The startup endpoint /startupz waits for all components to report ready - in practice the latest version of the configuration should be synced before starting.

Readiness

The /readyz endpoint ensures that all components are in the RUNNING state and healthy.

If any component reports an error or enters the terminating state, it is treated as a failure.

Liveness

The /healthz endpoint verifies that all components are functioning properly. It also treats the terminating state as healthy to support graceful shutdown.

If any component reports an error, it is treated as a failure.

Debugging

If your pods are frequently restarted due to failed checks, the endpoints provide human-readable status reports from Pomerium. For example:

{
  "authenticate.service": {
    "status": "RUNNING"
  },
  "authorize.service": {
    "status": "RUNNING"
  },
  "config.databroker.build": {
    "status": "RUNNING"
  },
  "databroker.sync.initial": {
    "status": "RUNNING"
  },
  "envoy.server": {
    "status": "RUNNING"
  },
  "proxy.service": {
    "status": "RUNNING"
  },
  "storage.backend": {
    "status": "RUNNING",
    "attributes": [
      {
        "Key": "backend",
        "Value": "in-memory"
      }
    ]
  },
  "xds.cluster": {
    "status": "RUNNING"
  },
  "xds.listener": {
    "status": "RUNNING"
  },
  "xds.route-configuration": {
    "status": "RUNNING"
  }
}

which can help identify which component(s) are unhealthy and surface errors, which can help point to remediation steps.

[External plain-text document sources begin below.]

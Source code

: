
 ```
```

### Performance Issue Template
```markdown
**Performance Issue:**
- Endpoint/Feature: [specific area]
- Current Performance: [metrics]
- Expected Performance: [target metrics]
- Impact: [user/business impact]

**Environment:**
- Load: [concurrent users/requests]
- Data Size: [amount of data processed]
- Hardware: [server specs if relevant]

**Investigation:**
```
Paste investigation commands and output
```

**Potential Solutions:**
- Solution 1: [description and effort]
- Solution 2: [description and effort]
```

If your instance often reports unhealthy components but still serves traffic normally, consider using CLI-based probe checks in Kubernetes and apply their filter feature.

CLI

Pomerium images include the pomerium binary, which provides a health subcommand. This command exits with status 1 if the instance is unhealthy, and 0 if healthy.

The CLI health check can be used in environments like Docker Compose and ECS. See the Compose documentation and ECS documentation for details.

Usage:
  pomerium health [flags]

Flags:
  -e, --exclude stringArray   list of health checks to exclude from consideration
  -a, --health-addr string    port of the pomerium health check service (default "127.0.0.1:28080")
  -h, --help                  help for health
  -v, --verbose               prints extra health information

An example configuration for Pomerium in docker compose looks like:

healthcheck:
  interval: 30s
  retries: 5
  test:
    - CMD
    - pomerium
    - health
  timeout: 5s

In Kubernetes you can deploy like:

livenessProbe:
  containers:
    - name: pomerium
      # ...
      livenessProbe:
      exec:
        command:
          - pomerium
          - health
          - a
          - $(POD_IP):28080
      initialDelaySeconds: 5
      periodSeconds: 30
      timeoutSeconds: 5

Filters

Unlike HTTP probes, the CLI provides additional flexibility through exclude filters, which let you ignore specific internal conditions reported by Pomerium when evaluating health.

For example:

pomerium health -e storage.backend -e config.databroker.build

This command returns exit code 0 even if the storage backend or configuration build is reported as unhealthy.

Debugging

For debugging, use the -v verbose flag to display the status reported by Pomerium:

pomerium health -v
{
  "statuses": {
    "authenticate.service": {
      "status": "RUNNING"
    },
    "authorize.service": {
      "status": "RUNNING"
    },
    "config.databroker.build": {
      "status": "RUNNING"
    },
    "databroker.sync.initial": {
      "status": "RUNNING"
    },
    "envoy.server": {
      "status": "RUNNING"
    },
    "proxy.service": {
      "status": "RUNNING"
    },
    "storage.backend": {
      "status": "RUNNING",
      "attributes": [
        {
          "Key": "backend",
          "Value": "in-memory"
        }
      ]
    },
    "xds.cluster": {
      "status": "RUNNING"
    },
    "xds.listener": {
      "status": "RUNNING"
    },
    "xds.route-configuration": {
      "status": "RUNNING"
    }
  },
  "checks": [
    "authenticate.service",
    "storage.backend",
    "databroker.sync.initial",
    "xds.cluster",
    "xds.route-configuration",
    "envoy.server",
    "authorize.service",
    "config.databroker.build",
    "proxy.service",
    "xds.listener"
  ]
}

TUI

The health check CLI has a TUI mode that follows live health updates from the terminal:

pomerium health watch -a <grpc_address> -s <shared_secret>

where <grpc_address> is the grpc_address set in your config file and shared_secret is the shared_secret set in your config file.

Health TUI

Systemd

When running Pomerium via systemd, health checks are automatically configured. Pomerium communicates its health status to systemd using the sd_notify protocol.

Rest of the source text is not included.